Dabei zeigen die Fakten, dass es keine Notwendigkeit für solche populistischen Beschlüsse braucht: Laut Innenministerium wurden in den letzten zwei Jahren gerade einmal 14.000 Personen durch den Familiennachzug nach Österreich geholt, die Großteils Kinder sind. Der vermeintliche „Notstand“, der die Aussetzung des Familiennachzugs rechtfertigen soll, ist nichts anderes als eine Nebelgranate. Vielmehr zeigt sich hier ein politisches Manöver, mit dem die SPÖ die ÖVP nicht nur stützt, sondern aktiv in deren Fahrwasser segelt. Während Populistinnen und Populisten nicht nur vor einer „Überlastung“ warnen, sondern diese attestieren, gibt es ein ganz anderes Problem: das Versagen des Staates, in Bildung und Betreuung zu investieren.
Lehrermangel, Personalnotstand, kaputte Strukturen
Wer die Herausforderungen der Gegenwart ernst nimmt, kommt nicht umhin, in Bildung zu investieren. Doch genau hier zeigt sich das eigentliche Versagen. Während politisch über einen „Ansturm“ auf Schulen debattiert wird, fehlen in Wahrheit Lehrerinnen und Lehrer und kompetentes Personal, ob Schulsozialarbeiterinnen und ‑arbeiter oder auch administratives Personal und anderes mehr.
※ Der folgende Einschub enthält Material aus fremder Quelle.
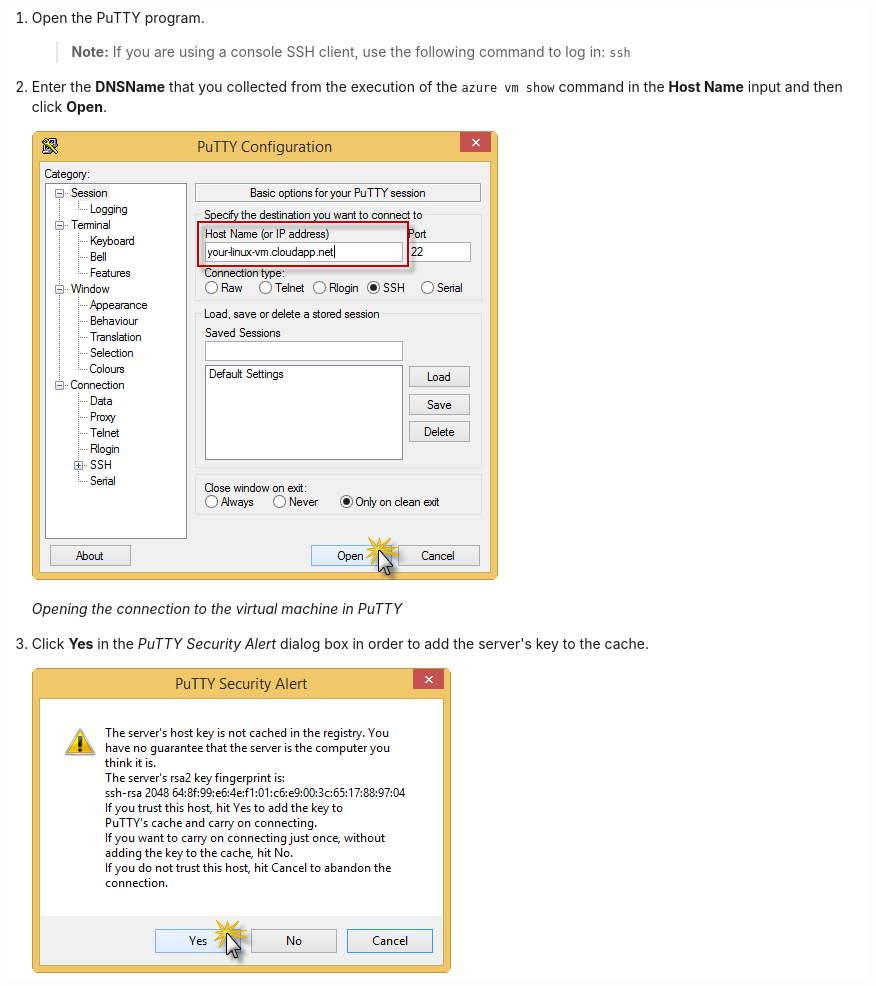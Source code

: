 1. Open the PuTTY program.

	> **Note:** If you are using a console SSH client, use the following command to log in: `ssh`

1. Enter the **DNSName** that you collected from the execution of the `azure vm show` command in the **Host Name** input and then click **Open**.

	![Opening the connection to the virtual machine in PuTTY](images/openning-the-connection-to-the-vm.png?raw=true)

	_Opening the connection to the virtual machine in PuTTY_

1. Click **Yes** in the _PuTTY Security Alert_ dialog box in order to add the server's key to the cache.

	![Clicking yes to save the key in the cache](images/clicking-yes-to-save-the-key.png?raw=true)
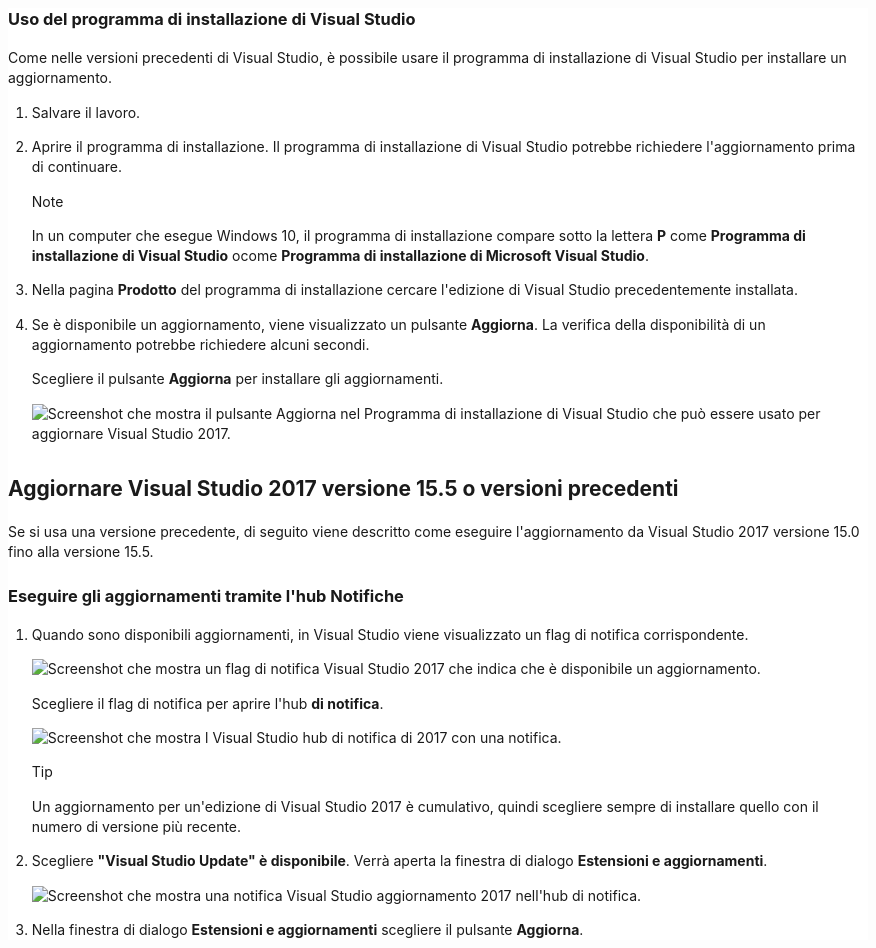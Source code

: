 ### <a name="using-the-visual-studio-installer"></a>Uso del programma di installazione di Visual Studio

Come nelle versioni precedenti di Visual Studio, è possibile usare il programma di installazione di Visual Studio per installare un aggiornamento.

1. Salvare il lavoro.

1. Aprire il programma di installazione. Il programma di installazione di Visual Studio potrebbe richiedere l'aggiornamento prima di continuare.

   > [!NOTE]
   > In un computer che esegue Windows 10, il programma di installazione compare sotto la lettera **P** come **Programma di installazione di Visual Studio** ocome **Programma di installazione di Microsoft Visual Studio**.

1. Nella pagina **Prodotto** del programma di installazione cercare l'edizione di Visual Studio precedentemente installata.

1. Se è disponibile un aggiornamento, viene visualizzato un pulsante **Aggiorna**. La verifica della disponibilità di un aggiornamento potrebbe richiedere alcuni secondi.

   Scegliere il pulsante **Aggiorna** per installare gli aggiornamenti.

     ![Screenshot che mostra il pulsante Aggiorna nel Programma di installazione di Visual Studio che può essere usato per aggiornare Visual Studio 2017.](media/update-visual-studio.png "Aggiornare Visual Studio 2017 usando il Programma di installazione di Visual Studio")

## <a name="update-visual-studio-2017-version-155-or-earlier"></a>Aggiornare Visual Studio 2017 versione 15.5 o versioni precedenti

Se si usa una versione precedente, di seguito viene descritto come eseguire l'aggiornamento da Visual Studio 2017 versione 15.0 fino alla versione 15.5.

### <a name="update-by-using-the-notifications-hub"></a>Eseguire gli aggiornamenti tramite l'hub Notifiche

1. Quando sono disponibili aggiornamenti, in Visual Studio viene visualizzato un flag di notifica corrispondente.

   ![Screenshot che mostra un flag di notifica Visual Studio 2017 che indica che è disponibile un aggiornamento.](media/notification-flag.png "Flag di notifica di aggiornamento in Visual Studio")

   Scegliere il flag di notifica per aprire l'hub **di notifica**.

   ![Screenshot che mostra l Visual Studio hub di notifica di 2017 con una notifica.](media/notifications-hub.png "Visual Studio 2017 nell'hub di notifica")

      > [!TIP]
      > Un aggiornamento per un'edizione di Visual Studio 2017 è cumulativo, quindi scegliere sempre di installare quello con il numero di versione più recente.

1. Scegliere **"Visual Studio Update" è disponibile**. Verrà aperta la finestra di dialogo **Estensioni e aggiornamenti**.

   ![Screenshot che mostra una notifica Visual Studio aggiornamento 2017 nell'hub di notifica.](media/notifications-hub-select.png "Scegliere Visual Studio aggiorna")

1. Nella finestra di dialogo **Estensioni e aggiornamenti** scegliere il pulsante **Aggiorna**.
Auch in Kindergärten ist die Personalnot groß, vielerorts fehlen ausgebildete Pädagoginnen und Pädagogen, Gruppen sind überfüllt, und strukturelle Mängel verhindern eine zeitgemäße Betreuung.
Anstatt jedoch das Bildungssystem zukunftsfähig zu machen, wird die Debatte auf dem Rücken jener geführt, die am wenigsten dafür können: geflüchtete Familien. Migration und Flucht bilden zweifelsohne eine gesellschaftliche Herausforderung, aber es braucht Infrastrukturen und Personal, um damit adäquat umgehen zu können, bspw. mit Mehrsprachigkeit etc. Doch während für Steuererleichterungen für Konzerne Geld vorhanden ist, fehlt es dort, wo es mit am dringendsten gebraucht wird: in den Schulen und Kindergärten.